In true scholarly fashion, the author had detailed the steps they had taken in formulating the tincture.. presumably so that none would repeat their mistakes, or at least would find means to improve upon them before making another attempt. But for her purposes, the recipe as written would more than suffice.
Leaning back over the desk, Ghoa plucked up the quill and began to scribble out her calculations. Instead of having to make estimations of Estrid’s height, weight, and other such factors, she scribbled in those far more familiar - her own.
As it was, the Storm was hard enough to control when she was fully in her right mind. To purposefully induce a surge of such magnitude could very well wrest the wild levin out of Ghoa’s hands entirely. But if she struggled to control her aether, it stood to reason that Estrid would succumb to another fit of her own until there was enough distance between them for her to no longer feel the Storm’s bite as it had the first time when they had left the manse after her failed dance.
It was impossible to extinguish a flame whilst someone continued to pour ceruleum over it, after all.

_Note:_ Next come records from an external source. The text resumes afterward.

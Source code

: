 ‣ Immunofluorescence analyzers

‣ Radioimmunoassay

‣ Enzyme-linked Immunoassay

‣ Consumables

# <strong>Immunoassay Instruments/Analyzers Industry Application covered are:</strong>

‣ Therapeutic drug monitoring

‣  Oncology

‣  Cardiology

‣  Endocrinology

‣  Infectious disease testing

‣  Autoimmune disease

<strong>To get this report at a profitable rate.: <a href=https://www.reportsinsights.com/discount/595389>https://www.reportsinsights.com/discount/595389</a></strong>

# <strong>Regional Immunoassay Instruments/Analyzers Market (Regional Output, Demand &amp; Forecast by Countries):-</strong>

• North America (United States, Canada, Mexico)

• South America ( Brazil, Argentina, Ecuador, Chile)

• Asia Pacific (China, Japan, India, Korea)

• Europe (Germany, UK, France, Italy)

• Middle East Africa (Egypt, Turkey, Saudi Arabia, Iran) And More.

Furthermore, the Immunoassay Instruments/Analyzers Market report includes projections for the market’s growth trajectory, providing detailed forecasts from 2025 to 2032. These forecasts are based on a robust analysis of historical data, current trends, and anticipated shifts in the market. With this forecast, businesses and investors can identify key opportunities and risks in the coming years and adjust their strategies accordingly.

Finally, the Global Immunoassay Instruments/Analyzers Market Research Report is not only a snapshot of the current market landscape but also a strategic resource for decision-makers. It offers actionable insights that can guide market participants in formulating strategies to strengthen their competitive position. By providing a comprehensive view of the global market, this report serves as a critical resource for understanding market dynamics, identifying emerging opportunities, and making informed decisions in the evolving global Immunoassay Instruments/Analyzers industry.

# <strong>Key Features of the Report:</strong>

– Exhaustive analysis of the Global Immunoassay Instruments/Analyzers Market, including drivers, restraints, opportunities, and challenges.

But even if Ghoa were to successfully coerce the Doctor into surrendering Nabi and allowing them to leave in peace, there was still the matter of how to right the state she sought to put herself into to achieve it. And unfortunately, that answer was somewhat less clear to her.
In the study, the author had mentioned that their subject had received aetheric treatments in order to bring them back to a state of elemental balance. Of course, given that the treatments hadn’t been alchemical in nature, the author hadn’t seen fit to detail them any further than in simple anecdote.
Yet if it was matter of simple aetherology and elemental conquests and submissions, Ghoa’s working theory was that a surge of electrified aether would gradually reach equilibrium in the presence of grounding earth aether. And as it just so happened, the very woman she sought to free had the most inexplicably profound connection with the earth that she had ever seen. 
Gods, it was such a risk.. But far more than her desperate, half-cocked plan to fake a kidnapping, this idea seemed to hold much more weight as she ran through it over and over again in her mind. And if worse came to worst and things went awry? She’d certainly be in a fit state to make a stand to try and fight their way out.. and it would’ve given her no small amount of pleasure to wipe the sour look off of face of the guard outside her door in particular.